== Problem to work on ==
Entries must be copied exactly, with nothing left out.
● ● ● ● ●
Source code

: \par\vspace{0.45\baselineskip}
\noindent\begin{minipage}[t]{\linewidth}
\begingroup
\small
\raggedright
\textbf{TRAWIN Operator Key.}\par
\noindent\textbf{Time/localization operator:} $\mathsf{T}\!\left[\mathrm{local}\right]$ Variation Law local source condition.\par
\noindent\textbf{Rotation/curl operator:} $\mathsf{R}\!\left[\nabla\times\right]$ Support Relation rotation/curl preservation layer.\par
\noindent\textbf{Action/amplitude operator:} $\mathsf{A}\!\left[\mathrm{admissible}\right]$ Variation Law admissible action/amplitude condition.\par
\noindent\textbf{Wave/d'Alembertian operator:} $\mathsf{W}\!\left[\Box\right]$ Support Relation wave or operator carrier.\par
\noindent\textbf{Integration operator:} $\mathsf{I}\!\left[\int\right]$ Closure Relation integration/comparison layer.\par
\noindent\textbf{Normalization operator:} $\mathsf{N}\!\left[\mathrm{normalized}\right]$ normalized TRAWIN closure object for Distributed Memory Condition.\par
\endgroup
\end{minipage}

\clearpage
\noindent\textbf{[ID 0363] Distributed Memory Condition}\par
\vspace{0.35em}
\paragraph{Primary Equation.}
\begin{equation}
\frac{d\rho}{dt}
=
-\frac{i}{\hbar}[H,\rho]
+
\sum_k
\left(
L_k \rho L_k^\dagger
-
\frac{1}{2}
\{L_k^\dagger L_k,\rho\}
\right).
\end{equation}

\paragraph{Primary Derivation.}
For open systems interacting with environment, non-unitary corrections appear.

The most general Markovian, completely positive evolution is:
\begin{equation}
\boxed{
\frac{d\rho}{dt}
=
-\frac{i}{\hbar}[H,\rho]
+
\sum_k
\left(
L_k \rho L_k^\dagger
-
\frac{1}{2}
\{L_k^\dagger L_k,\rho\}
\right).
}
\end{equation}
● ● ● ● ●
== Written response ==
Source code

: \par\vspace{0.45\baselineskip}
\noindent\begin{minipage}[t]{\linewidth}
\begingroup
\small
\raggedright
\textbf{TRAWIN Operator Key.}\par
\noindent\textbf{Time/localization operator:} $\mathsf{T}\!\left[\mathrm{local}\right]$ Variation Law local source condition.\par
\noindent\textbf{Rotation/curl operator:} $\mathsf{R}\!\left[\nabla\times\right]$ Support Relation rotation/curl preservation layer.\par
\noindent\textbf{Action/amplitude operator:} $\mathsf{A}\!\left[\mathrm{admissible}\right]$ Variation Law admissible action/amplitude condition.\par
\noindent\textbf{Wave/d'Alembertian operator:} $\mathsf{W}\!\left[\Box\right]$ Support Relation wave or operator carrier.\par
\noindent\textbf{Integration operator:} $\mathsf{I}\!\left[\int\right]$ Closure Relation integration/comparison layer.\par
\noindent\textbf{Normalization operator:} $\mathsf{N}\!\left[\mathrm{normalized}\right]$ normalized TRAWIN closure object for Distributed Memory Condition.\par
\endgroup
\end{minipage}

\clearpage
\noindent\textbf{[ID 0363] Distributed Memory Condition}\par
\vspace{0.35em}
\paragraph{Primary Equation.}
\begin{equation}
\frac{d\rho}{dt}
=
-\frac{i}{\hbar}[H,\rho]
+
\sum_k
\left(
L_k \rho L_k^\dagger
-
\frac{1}{2}
\{L_k^\dagger L_k,\rho\}
\right).
\end{equation}

\paragraph{Primary Derivation.}
For open systems interacting with environment, non-unitary corrections appear.

The most general Markovian, completely positive evolution is:
\begin{equation}
\boxed{
\frac{d\rho}{dt}
=
-\frac{i}{\hbar}[H,\rho]
+
\sum_k
\left(
L_k \rho L_k^\dagger
-
\frac{1}{2}
\{L_k^\dagger L_k,\rho\}
\right).
}
\end{equation}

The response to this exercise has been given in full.